▶ [Aim of the task]: If a line in the entries contains the word "ciphers", list it.
----- Task material
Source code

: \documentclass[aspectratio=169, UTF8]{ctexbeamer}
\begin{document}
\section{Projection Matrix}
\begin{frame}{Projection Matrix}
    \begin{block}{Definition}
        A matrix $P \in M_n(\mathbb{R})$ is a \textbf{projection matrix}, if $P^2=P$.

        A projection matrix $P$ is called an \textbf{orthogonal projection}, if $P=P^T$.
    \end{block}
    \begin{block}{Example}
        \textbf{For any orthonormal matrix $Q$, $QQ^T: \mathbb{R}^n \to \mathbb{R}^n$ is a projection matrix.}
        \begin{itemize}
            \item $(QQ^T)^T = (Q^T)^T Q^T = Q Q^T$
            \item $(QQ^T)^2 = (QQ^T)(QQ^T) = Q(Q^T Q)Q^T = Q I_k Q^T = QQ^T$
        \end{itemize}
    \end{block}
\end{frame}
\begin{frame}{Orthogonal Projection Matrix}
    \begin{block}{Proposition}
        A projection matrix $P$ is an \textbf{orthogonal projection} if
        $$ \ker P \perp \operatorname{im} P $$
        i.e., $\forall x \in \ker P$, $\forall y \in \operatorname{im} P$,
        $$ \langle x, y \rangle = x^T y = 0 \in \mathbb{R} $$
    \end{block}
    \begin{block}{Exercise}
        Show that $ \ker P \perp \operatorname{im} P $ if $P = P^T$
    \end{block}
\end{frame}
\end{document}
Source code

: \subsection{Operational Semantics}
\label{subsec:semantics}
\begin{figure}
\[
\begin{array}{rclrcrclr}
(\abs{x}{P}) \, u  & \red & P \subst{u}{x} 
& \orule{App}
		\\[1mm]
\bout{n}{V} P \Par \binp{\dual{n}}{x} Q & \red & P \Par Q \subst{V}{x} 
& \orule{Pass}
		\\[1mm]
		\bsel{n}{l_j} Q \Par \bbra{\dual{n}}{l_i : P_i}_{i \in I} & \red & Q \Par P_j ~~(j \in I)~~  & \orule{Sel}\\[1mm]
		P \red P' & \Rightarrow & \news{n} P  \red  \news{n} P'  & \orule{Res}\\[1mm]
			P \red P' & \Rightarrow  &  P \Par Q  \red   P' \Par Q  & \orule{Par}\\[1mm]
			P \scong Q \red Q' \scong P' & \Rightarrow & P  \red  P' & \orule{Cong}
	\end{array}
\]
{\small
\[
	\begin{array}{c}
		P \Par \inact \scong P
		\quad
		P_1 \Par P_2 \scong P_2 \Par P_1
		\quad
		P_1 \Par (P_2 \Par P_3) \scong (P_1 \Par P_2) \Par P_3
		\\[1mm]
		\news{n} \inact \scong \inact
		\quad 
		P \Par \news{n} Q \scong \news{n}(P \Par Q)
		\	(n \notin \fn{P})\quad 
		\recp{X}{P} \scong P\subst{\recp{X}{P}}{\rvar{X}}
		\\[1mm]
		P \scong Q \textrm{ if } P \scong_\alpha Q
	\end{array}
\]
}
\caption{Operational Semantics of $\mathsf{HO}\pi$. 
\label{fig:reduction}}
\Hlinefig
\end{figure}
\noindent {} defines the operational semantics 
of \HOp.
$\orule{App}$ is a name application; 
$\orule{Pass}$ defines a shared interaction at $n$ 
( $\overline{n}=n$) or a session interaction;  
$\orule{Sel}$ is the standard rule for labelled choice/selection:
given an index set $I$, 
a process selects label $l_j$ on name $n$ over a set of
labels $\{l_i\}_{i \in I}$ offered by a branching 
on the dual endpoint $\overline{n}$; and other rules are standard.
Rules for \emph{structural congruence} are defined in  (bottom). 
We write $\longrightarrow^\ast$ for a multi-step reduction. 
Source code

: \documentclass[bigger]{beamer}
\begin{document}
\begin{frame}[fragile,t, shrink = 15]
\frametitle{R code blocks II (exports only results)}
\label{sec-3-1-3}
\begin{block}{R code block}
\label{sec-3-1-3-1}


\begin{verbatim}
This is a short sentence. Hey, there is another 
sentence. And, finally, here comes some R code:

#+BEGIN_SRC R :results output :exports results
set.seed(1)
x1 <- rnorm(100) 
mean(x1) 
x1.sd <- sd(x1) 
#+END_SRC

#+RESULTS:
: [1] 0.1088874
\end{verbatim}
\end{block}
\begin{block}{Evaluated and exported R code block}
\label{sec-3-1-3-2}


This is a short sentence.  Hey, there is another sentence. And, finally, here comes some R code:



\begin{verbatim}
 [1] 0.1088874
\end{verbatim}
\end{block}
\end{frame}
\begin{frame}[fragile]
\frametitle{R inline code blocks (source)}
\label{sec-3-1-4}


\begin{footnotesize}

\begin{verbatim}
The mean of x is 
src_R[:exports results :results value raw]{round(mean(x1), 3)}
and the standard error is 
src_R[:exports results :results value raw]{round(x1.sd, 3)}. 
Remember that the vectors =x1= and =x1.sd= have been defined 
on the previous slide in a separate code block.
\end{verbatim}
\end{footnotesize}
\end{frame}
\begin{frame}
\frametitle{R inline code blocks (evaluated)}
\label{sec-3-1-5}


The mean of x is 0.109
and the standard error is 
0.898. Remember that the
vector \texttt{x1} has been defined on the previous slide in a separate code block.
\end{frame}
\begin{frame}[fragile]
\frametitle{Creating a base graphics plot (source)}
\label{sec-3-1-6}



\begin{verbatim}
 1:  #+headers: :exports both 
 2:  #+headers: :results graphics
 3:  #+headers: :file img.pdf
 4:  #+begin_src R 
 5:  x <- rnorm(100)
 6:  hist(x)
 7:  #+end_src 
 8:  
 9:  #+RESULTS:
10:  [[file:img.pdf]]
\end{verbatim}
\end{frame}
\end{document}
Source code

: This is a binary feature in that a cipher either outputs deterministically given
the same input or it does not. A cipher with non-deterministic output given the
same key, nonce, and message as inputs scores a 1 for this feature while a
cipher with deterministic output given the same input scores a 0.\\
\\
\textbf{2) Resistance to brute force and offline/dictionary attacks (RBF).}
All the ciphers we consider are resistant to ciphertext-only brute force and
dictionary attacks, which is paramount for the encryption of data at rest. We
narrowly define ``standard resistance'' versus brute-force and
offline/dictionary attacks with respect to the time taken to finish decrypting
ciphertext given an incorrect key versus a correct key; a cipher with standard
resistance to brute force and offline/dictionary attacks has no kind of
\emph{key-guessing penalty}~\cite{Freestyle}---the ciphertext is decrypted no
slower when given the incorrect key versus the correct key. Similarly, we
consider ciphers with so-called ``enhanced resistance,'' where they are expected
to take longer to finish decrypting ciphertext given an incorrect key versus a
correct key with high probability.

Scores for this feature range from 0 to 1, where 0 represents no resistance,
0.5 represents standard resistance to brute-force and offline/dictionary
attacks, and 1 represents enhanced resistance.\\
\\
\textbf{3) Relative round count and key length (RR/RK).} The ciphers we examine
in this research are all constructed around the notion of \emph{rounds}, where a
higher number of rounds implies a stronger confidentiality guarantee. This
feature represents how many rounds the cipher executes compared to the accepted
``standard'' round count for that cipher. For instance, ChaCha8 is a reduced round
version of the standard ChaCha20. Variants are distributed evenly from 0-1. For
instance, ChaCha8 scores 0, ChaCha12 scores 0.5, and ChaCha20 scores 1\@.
----------
▶ [Solution to this task]:
All the ciphers we consider are resistant to ciphertext-only brute force and
consider ciphers with so-called ``enhanced resistance,'' where they are expected
\textbf{3) Relative round count and key length (RR/RK).} The ciphers we examine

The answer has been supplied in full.